Strict application of the rules established for the
issuance of conservatory writs has been uniformly required by the
Courts in the past. It is implicit in those remedies that they
should not be availed of unless the conditions which permit them
exist; that is to say, it is a prerequisite to their issuance that
proper grounds be alleged and sworn to."
Id. at 653-654, 237 So. 2d at 672. (Emphasis added.)
Zion Mercantile Co. v. Pierce, 163 La. 477, 112 So. 371
(1927), upon which petitioner relies, is not to the contrary. The
Louisiana court merely held there that it is not necessary to
"file" papers requesting the writ with the clerk, or pay court
costs, before the judge is empowered to issue the writ.
[
Footnote 13]
The advisability of requiring prior notice and hearing before
repossession has been under study for several years.
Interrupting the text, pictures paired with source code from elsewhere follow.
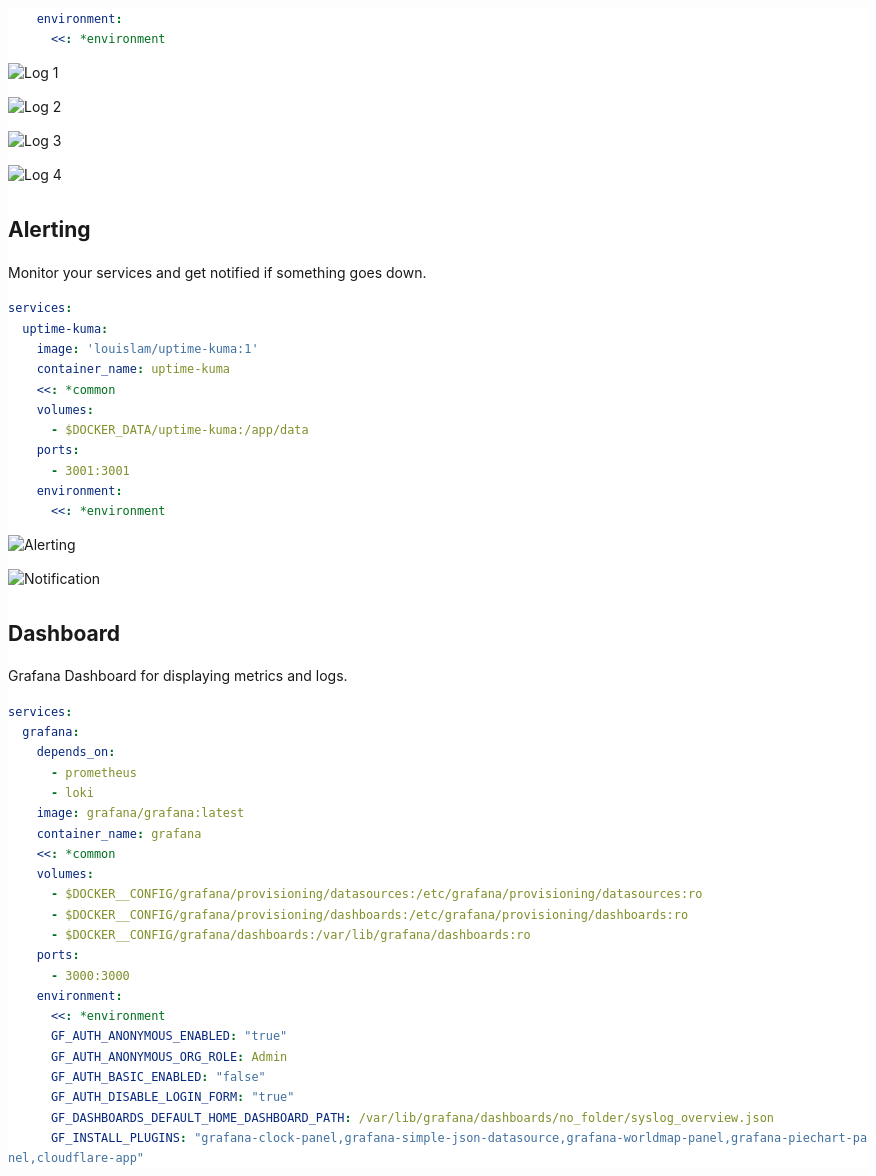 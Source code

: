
 ```yml
    environment:
      <<: *environment
```

![Log 1](https://dev-to-uploads.s3.amazonaws.com/uploads/articles/oxk7flxgw417kcx0o298.png)

![Log 2](https://dev-to-uploads.s3.amazonaws.com/uploads/articles/tqbuptdh9whathal3ndy.png)

![Log 3](https://dev-to-uploads.s3.amazonaws.com/uploads/articles/e2xh6tx4vhpzimwbsks7.png)

![Log 4](https://dev-to-uploads.s3.amazonaws.com/uploads/articles/z8dboqfi3qonhvlx22vt.png)

## Alerting

Monitor your services and get notified if something goes down.

```yml
services:
  uptime-kuma:
    image: 'louislam/uptime-kuma:1'
    container_name: uptime-kuma
    <<: *common
    volumes:
      - $DOCKER_DATA/uptime-kuma:/app/data
    ports:
      - 3001:3001
    environment:
      <<: *environment
```

![Alerting](https://dev-to-uploads.s3.amazonaws.com/uploads/articles/0z3k4lhlrrk3qa9q3nmr.png)

![Notification](https://dev-to-uploads.s3.amazonaws.com/uploads/articles/8zztw9lvjut841n9tbpl.png)

## Dashboard

Grafana Dashboard for displaying metrics and logs.

```yml
services:
  grafana:
    depends_on:
      - prometheus
      - loki
    image: grafana/grafana:latest
    container_name: grafana
    <<: *common
    volumes:
      - $DOCKER__CONFIG/grafana/provisioning/datasources:/etc/grafana/provisioning/datasources:ro
      - $DOCKER__CONFIG/grafana/provisioning/dashboards:/etc/grafana/provisioning/dashboards:ro
      - $DOCKER__CONFIG/grafana/dashboards:/var/lib/grafana/dashboards:ro
    ports:
      - 3000:3000
    environment:
      <<: *environment
      GF_AUTH_ANONYMOUS_ENABLED: "true"
      GF_AUTH_ANONYMOUS_ORG_ROLE: Admin
      GF_AUTH_BASIC_ENABLED: "false"
      GF_AUTH_DISABLE_LOGIN_FORM: "true"
      GF_DASHBOARDS_DEFAULT_HOME_DASHBOARD_PATH: /var/lib/grafana/dashboards/no_folder/syslog_overview.json
      GF_INSTALL_PLUGINS: "grafana-clock-panel,grafana-simple-json-datasource,grafana-worldmap-panel,grafana-piechart-panel,cloudflare-app"
```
A number of
possibilities have been put forward to modify summary creditor
remedies, whether taken through some form of court process or
effected by self-help under Art. 9 of the Uniform Commercial Code,
§ 9-503. Influenced by
Sniadach, and providing
pre-seizure notice and hearing, are two model acts drafted by the
National Consumer Law Center: National Consumer Act §§
5.206-5.208 (1970), and Model Consumer Credit Act § 7.205
(1973). Other similar reforms are reflected in the Report of the
National Commission on Consumer Finance, Consumer Credit in the
United States 301 (1972); the Wisconsin Consumer Act, Wis.Stat.Ann.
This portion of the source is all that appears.